- _ASSIGNED TASK_: Below are records; repeat them all exactly.

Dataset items
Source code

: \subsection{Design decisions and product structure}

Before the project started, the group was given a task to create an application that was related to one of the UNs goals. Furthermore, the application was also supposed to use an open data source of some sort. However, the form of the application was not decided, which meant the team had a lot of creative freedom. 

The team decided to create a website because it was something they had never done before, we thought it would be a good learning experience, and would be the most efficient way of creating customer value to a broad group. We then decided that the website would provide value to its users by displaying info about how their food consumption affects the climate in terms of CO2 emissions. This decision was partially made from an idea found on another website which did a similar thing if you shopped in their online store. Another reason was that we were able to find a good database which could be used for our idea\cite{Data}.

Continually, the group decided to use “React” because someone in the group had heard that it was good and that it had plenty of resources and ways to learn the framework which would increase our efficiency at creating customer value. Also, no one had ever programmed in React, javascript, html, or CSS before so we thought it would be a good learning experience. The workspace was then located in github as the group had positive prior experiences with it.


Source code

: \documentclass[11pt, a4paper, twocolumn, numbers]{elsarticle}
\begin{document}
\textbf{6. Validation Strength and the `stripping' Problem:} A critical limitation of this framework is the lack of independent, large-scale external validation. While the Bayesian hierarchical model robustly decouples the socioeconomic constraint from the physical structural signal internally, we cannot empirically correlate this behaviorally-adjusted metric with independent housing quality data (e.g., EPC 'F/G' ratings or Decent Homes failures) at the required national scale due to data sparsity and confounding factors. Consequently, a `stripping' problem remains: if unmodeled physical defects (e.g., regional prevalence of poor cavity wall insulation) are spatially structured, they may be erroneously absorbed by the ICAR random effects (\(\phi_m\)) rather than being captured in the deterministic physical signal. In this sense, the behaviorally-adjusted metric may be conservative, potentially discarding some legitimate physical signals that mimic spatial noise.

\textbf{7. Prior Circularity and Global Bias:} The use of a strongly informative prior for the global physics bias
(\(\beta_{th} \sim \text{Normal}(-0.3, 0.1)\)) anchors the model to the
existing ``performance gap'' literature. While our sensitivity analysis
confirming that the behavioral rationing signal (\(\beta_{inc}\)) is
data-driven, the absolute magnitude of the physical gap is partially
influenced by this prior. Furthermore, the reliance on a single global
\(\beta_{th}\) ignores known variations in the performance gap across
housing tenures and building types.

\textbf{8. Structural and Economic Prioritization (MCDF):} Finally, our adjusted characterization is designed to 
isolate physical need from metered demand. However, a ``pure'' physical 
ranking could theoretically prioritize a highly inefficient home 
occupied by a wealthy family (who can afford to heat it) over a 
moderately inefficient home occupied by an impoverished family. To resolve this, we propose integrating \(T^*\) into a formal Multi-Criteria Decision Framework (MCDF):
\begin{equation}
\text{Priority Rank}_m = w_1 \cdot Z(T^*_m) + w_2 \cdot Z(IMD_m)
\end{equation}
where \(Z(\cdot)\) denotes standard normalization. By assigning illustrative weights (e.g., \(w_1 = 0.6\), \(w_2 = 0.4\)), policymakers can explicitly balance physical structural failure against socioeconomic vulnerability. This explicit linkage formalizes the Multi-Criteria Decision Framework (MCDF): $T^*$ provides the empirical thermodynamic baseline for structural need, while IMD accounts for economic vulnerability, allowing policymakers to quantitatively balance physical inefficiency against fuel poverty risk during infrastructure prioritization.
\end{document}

- _TASK ANSWER_:
Source code

: \subsection{Design decisions and product structure}

Before the project started, the group was given a task to create an application that was related to one of the UNs goals. Furthermore, the application was also supposed to use an open data source of some sort. However, the form of the application was not decided, which meant the team had a lot of creative freedom. 

The team decided to create a website because it was something they had never done before, we thought it would be a good learning experience, and would be the most efficient way of creating customer value to a broad group. We then decided that the website would provide value to its users by displaying info about how their food consumption affects the climate in terms of CO2 emissions. This decision was partially made from an idea found on another website which did a similar thing if you shopped in their online store. Another reason was that we were able to find a good database which could be used for our idea\cite{Data}.

Continually, the group decided to use “React” because someone in the group had heard that it was good and that it had plenty of resources and ways to learn the framework which would increase our efficiency at creating customer value. Also, no one had ever programmed in React, javascript, html, or CSS before so we thought it would be a good learning experience. The workspace was then located in github as the group had positive prior experiences with it.


Source code

: \documentclass[11pt, a4paper, twocolumn, numbers]{elsarticle}
\begin{document}
\textbf{6. Validation Strength and the `stripping' Problem:} A critical limitation of this framework is the lack of independent, large-scale external validation. While the Bayesian hierarchical model robustly decouples the socioeconomic constraint from the physical structural signal internally, we cannot empirically correlate this behaviorally-adjusted metric with independent housing quality data (e.g., EPC 'F/G' ratings or Decent Homes failures) at the required national scale due to data sparsity and confounding factors. Consequently, a `stripping' problem remains: if unmodeled physical defects (e.g., regional prevalence of poor cavity wall insulation) are spatially structured, they may be erroneously absorbed by the ICAR random effects (\(\phi_m\)) rather than being captured in the deterministic physical signal. In this sense, the behaviorally-adjusted metric may be conservative, potentially discarding some legitimate physical signals that mimic spatial noise.

\textbf{7. Prior Circularity and Global Bias:} The use of a strongly informative prior for the global physics bias
(\(\beta_{th} \sim \text{Normal}(-0.3, 0.1)\)) anchors the model to the
existing ``performance gap'' literature. While our sensitivity analysis
confirming that the behavioral rationing signal (\(\beta_{inc}\)) is
data-driven, the absolute magnitude of the physical gap is partially
influenced by this prior. Furthermore, the reliance on a single global
\(\beta_{th}\) ignores known variations in the performance gap across
housing tenures and building types.

\textbf{8. Structural and Economic Prioritization (MCDF):} Finally, our adjusted characterization is designed to 
isolate physical need from metered demand. However, a ``pure'' physical 
ranking could theoretically prioritize a highly inefficient home 
occupied by a wealthy family (who can afford to heat it) over a 
moderately inefficient home occupied by an impoverished family. To resolve this, we propose integrating \(T^*\) into a formal Multi-Criteria Decision Framework (MCDF):
\begin{equation}
\text{Priority Rank}_m = w_1 \cdot Z(T^*_m) + w_2 \cdot Z(IMD_m)
\end{equation}
where \(Z(\cdot)\) denotes standard normalization. By assigning illustrative weights (e.g., \(w_1 = 0.6\), \(w_2 = 0.4\)), policymakers can explicitly balance physical structural failure against socioeconomic vulnerability. This explicit linkage formalizes the Multi-Criteria Decision Framework (MCDF): $T^*$ provides the empirical thermodynamic baseline for structural need, while IMD accounts for economic vulnerability, allowing policymakers to quantitatively balance physical inefficiency against fuel poverty risk during infrastructure prioritization.
\end{document}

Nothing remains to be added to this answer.